ザナルディがその指示に従ってクラーケンテープを試すため、魔物討伐部隊の相談役であるダリヤ、毒液に効果的な風魔法を持つカークを招集、エラルドは大公の安全のために急遽、同行した――
完璧なシナリオである。
ザナルディは話を区切ると、赤ワインの入ったグラスを持ち上げた。
騎士服の隊員達もそれに倣う。人数が多いため、広い部屋も密度が高く、隣の者が近い。
「さて、世の中には恨まれる者が多くいます。料理を前に長話をする上役というのも、それにあたるそうです。
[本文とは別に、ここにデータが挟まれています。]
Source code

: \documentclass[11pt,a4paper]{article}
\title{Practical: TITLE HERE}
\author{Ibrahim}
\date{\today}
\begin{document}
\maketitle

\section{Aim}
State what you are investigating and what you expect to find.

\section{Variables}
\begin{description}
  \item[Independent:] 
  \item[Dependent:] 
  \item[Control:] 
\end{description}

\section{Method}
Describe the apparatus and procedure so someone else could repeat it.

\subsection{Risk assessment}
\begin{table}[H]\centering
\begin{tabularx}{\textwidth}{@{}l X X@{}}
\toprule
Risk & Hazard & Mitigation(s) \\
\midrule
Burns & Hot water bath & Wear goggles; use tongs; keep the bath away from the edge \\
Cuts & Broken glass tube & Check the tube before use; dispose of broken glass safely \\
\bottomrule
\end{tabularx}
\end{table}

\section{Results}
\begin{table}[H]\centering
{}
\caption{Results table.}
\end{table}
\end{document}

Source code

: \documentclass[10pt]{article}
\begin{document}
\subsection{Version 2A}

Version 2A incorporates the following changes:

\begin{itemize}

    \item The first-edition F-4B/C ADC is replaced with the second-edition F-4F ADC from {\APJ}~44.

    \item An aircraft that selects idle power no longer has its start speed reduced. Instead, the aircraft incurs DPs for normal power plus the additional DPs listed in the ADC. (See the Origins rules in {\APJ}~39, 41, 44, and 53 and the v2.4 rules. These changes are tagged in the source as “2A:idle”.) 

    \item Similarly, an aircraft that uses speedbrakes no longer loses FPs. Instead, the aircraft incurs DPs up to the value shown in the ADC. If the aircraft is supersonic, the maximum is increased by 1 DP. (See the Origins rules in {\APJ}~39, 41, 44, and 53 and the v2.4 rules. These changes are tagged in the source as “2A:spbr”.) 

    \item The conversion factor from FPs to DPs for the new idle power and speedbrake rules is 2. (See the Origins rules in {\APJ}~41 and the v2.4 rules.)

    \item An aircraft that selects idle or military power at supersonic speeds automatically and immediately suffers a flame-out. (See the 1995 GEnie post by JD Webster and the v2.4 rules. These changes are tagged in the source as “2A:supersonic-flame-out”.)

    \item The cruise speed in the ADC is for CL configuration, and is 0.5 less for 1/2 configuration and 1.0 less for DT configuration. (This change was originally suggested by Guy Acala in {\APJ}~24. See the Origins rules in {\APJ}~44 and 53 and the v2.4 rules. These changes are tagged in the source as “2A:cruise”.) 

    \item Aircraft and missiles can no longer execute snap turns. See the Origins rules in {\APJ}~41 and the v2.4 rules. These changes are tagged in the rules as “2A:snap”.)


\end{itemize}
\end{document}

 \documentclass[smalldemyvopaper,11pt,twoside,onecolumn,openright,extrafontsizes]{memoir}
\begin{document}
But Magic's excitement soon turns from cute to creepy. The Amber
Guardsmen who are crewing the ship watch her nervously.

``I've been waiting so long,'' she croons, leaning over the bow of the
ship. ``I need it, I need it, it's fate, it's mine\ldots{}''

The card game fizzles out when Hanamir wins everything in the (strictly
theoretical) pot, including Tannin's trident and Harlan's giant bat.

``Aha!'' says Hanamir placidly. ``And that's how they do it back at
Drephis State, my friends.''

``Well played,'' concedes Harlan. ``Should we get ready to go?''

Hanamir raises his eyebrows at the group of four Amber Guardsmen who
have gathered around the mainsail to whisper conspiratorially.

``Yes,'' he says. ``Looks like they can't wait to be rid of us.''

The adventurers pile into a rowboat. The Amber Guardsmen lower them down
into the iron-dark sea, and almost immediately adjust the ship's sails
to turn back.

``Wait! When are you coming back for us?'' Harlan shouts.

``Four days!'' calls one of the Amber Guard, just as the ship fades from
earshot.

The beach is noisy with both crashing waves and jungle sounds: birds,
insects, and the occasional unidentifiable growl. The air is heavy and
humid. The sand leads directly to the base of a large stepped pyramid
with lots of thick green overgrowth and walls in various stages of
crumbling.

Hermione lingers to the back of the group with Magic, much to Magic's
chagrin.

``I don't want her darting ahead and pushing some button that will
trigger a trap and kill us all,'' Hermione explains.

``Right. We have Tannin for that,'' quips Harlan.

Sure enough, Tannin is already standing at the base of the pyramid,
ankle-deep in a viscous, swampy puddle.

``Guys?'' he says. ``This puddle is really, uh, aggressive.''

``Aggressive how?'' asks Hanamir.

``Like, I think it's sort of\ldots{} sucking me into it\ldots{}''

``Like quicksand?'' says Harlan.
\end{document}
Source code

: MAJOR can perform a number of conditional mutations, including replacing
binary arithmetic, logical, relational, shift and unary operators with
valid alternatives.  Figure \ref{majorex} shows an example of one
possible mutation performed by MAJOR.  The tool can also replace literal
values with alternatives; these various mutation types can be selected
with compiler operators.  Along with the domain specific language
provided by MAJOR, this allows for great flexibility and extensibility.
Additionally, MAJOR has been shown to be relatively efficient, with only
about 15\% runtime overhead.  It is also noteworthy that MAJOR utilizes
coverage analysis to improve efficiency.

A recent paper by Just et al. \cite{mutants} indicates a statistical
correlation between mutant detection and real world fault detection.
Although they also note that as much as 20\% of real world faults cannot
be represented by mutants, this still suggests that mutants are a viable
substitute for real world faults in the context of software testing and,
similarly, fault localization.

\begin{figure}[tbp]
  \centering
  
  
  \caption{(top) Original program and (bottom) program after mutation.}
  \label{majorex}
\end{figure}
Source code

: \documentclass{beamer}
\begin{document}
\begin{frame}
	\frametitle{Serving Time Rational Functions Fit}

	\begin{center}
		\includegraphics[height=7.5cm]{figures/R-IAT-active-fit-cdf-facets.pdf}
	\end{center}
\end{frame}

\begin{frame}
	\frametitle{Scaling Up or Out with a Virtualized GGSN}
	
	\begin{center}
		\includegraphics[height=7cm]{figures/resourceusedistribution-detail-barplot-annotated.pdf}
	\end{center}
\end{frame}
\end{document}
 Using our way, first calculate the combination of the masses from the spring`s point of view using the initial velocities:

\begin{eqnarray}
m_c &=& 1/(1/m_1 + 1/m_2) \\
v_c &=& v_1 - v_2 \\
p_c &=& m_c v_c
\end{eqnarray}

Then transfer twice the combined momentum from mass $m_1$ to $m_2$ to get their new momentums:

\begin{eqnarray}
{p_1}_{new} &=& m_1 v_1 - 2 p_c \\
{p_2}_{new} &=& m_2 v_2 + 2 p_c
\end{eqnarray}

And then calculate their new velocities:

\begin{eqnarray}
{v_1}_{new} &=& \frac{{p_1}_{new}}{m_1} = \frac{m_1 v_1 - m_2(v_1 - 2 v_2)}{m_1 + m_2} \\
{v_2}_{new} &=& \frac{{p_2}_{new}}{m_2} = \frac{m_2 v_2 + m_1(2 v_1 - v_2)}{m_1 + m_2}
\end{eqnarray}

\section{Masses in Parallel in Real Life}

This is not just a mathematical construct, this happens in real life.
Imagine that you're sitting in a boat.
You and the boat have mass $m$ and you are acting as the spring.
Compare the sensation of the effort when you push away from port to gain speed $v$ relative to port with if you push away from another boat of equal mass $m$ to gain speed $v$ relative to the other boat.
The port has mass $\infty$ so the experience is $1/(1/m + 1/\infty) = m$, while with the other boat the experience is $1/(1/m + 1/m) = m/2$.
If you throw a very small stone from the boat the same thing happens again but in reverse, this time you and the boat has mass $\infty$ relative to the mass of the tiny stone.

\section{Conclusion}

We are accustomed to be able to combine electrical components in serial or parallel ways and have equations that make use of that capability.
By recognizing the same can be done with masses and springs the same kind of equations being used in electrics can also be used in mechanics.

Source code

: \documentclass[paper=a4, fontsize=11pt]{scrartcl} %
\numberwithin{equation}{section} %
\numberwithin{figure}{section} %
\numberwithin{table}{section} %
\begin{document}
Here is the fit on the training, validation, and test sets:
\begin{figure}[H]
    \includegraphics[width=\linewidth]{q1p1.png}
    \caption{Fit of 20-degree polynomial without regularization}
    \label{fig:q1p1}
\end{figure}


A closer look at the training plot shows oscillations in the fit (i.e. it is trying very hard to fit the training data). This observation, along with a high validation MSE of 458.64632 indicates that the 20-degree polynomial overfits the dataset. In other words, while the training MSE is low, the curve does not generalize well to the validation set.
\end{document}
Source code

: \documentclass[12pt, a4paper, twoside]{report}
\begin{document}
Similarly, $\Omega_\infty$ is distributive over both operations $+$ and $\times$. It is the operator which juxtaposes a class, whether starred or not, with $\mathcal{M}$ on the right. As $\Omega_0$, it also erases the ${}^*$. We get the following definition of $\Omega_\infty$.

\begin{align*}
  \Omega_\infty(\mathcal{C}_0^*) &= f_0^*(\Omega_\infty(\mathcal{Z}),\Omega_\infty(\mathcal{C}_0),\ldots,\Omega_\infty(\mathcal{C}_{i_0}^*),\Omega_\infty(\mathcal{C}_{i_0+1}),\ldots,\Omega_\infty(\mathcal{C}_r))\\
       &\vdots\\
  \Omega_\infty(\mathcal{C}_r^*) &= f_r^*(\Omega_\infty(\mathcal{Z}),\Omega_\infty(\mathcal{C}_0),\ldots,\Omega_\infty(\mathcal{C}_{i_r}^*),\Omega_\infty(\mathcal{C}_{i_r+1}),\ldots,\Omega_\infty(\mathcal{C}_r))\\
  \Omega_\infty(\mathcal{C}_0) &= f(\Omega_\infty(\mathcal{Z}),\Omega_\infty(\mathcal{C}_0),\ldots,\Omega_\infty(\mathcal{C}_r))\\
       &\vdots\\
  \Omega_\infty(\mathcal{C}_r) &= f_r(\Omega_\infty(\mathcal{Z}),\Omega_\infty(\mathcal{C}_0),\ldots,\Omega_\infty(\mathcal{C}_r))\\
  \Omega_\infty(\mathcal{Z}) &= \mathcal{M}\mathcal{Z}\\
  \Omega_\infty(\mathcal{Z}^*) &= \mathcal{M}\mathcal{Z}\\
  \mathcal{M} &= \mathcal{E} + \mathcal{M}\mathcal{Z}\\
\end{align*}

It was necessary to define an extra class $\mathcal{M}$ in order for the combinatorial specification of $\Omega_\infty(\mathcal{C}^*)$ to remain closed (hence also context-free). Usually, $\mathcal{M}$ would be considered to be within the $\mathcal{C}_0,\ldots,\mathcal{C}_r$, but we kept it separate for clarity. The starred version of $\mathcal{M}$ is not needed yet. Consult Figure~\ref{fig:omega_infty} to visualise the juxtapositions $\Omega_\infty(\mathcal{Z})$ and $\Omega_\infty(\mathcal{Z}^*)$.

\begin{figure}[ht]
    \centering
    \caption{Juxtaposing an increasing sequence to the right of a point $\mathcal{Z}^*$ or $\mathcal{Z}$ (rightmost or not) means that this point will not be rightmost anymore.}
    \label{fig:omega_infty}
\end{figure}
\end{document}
ということで――九頭大蛇戦の勝利を祝って、オルディネ王国に栄えあれ、乾杯!」
「「栄えあれ!」」
「「乾杯!」」
さざ波のような声に続き、グラスの当たる音が続いた。
大公の出席に緊張していた隊員達も、一様に笑顔だ。
ザナルディは本当に人を和ませるのがうまい。
だが、当人は当たり前のようにグラスをテーブルに戻し、グラートに顔を向けた。
「では、私はこれで」
「ザナルディ様?」
「少々疲れが出まして、食事は部屋でとりたいと思います」
宴席のためか、銀襟を外しているエラルドがザナルディに歩み寄った。
「もしや、お加減が――?」
「何も問題はありませんよ、エラルド君」
答える顔はいつものように青白く――ダリヤはそこで、はたと思い当たる。
鏃につけるため、何度も血を流したのだ。
騎士ではない彼が、数日で完全に回復するのは難しいのかもしれない。
「それと、『話したことがない上役との酒は、飲んだ甲斐がない』。王城の清掃員にはそう聞いたことがありますよ」
声をささやきに変え、ザナルディが笑む。
だが、ささやきを向けられたグラート、グリゼルダ、ダリヤは、そろって首を横に振った。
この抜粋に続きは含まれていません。